You've been shuttled to those "help" lines in India and dealt with people who have English as a second language. How many of them are you able to comfortably communicate with? They don't have the cultural references and haven't learned enough of the syntax and grammar rules to talk with you fluidly. Haven't you often wondered if they're even listening to you?

Most of them must refer to scripts and canned phrases to be able to "communicate" with you. The point here is that even human translators are not usually doing free-form translation. They rely on the same table methods you find in electronic devices. When they try to go outside the limitations of these methods, well, you are familiar with the results. An electronic translation device is subject to these same limitations.

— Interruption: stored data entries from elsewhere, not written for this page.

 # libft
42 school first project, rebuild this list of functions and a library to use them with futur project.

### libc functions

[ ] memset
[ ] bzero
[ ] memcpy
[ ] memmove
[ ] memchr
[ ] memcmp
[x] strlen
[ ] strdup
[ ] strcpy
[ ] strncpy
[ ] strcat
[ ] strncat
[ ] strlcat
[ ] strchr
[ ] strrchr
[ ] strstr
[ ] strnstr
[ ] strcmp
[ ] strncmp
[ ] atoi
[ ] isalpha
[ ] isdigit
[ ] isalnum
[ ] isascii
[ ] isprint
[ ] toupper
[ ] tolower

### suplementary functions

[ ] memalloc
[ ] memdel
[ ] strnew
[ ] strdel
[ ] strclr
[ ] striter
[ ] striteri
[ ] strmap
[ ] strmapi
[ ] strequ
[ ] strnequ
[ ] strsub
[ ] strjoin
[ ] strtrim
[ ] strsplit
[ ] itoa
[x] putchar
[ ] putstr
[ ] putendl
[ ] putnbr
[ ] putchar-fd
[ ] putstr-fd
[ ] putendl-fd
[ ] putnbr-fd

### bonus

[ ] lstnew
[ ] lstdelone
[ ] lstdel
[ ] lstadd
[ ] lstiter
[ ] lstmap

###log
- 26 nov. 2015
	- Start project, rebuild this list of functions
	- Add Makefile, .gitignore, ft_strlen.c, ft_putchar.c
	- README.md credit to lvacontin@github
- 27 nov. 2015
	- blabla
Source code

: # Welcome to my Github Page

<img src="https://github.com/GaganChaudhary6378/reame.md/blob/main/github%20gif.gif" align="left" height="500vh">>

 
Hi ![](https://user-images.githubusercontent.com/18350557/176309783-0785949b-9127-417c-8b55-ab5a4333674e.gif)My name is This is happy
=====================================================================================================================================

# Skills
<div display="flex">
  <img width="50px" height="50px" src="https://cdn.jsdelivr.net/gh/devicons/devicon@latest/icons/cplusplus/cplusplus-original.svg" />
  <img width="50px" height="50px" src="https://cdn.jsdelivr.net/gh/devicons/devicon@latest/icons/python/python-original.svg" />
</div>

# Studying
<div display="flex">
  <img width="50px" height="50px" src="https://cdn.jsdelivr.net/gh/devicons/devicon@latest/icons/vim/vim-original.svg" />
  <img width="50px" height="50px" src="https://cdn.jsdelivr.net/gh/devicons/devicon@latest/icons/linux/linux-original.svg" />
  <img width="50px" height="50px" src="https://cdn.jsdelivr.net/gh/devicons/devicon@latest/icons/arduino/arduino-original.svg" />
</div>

A person who is thumbtyping like crazy to enter a free-form sentence while you are tapping with a stylus to select a preconfigured one is doing exactly what you're doing--except he's hoping the right translation comes up in his device, while you know it does in yours.

Now, one limitation you have is trying to cover all communication situations with a device that contains a pre-set number of phrases or sentences. There are many ways to address that. The more you use such a device, the more these ways will occur to you.

Translating sentences

The ability to translate sentences or transliterate word strings is available on some models. Ectaco has focused on the major languages (e.g., Spanish, Russian, Chinese, German, etc.) in rolling out this feature. Presently, over 80% of units sold by Mindconnection are sold to customers who need to translate in one of the languages that has full text translation. The odds are good that the language set you need will have this feature.

Translating idioms

Where free-form sentence entry is available on a device, it is just one of the tools available to help you communicate quickly and accurately.

There are also issues such as how to say "God Bless You" after someone sneezes. A transliteration of this produces the wrong phrase--the equivalent varies in different cultures. And so it is with many such common expressions. The phrasebook solves these kinds of problems.

Today's devices offer translation performance that is several quantum leaps beyond what was available before electronic translators began appearing on the market. They are also far more capable than those early translators. If you take advantage of these capabilities, you will be able to communicate with people who speak other languages--and they with you.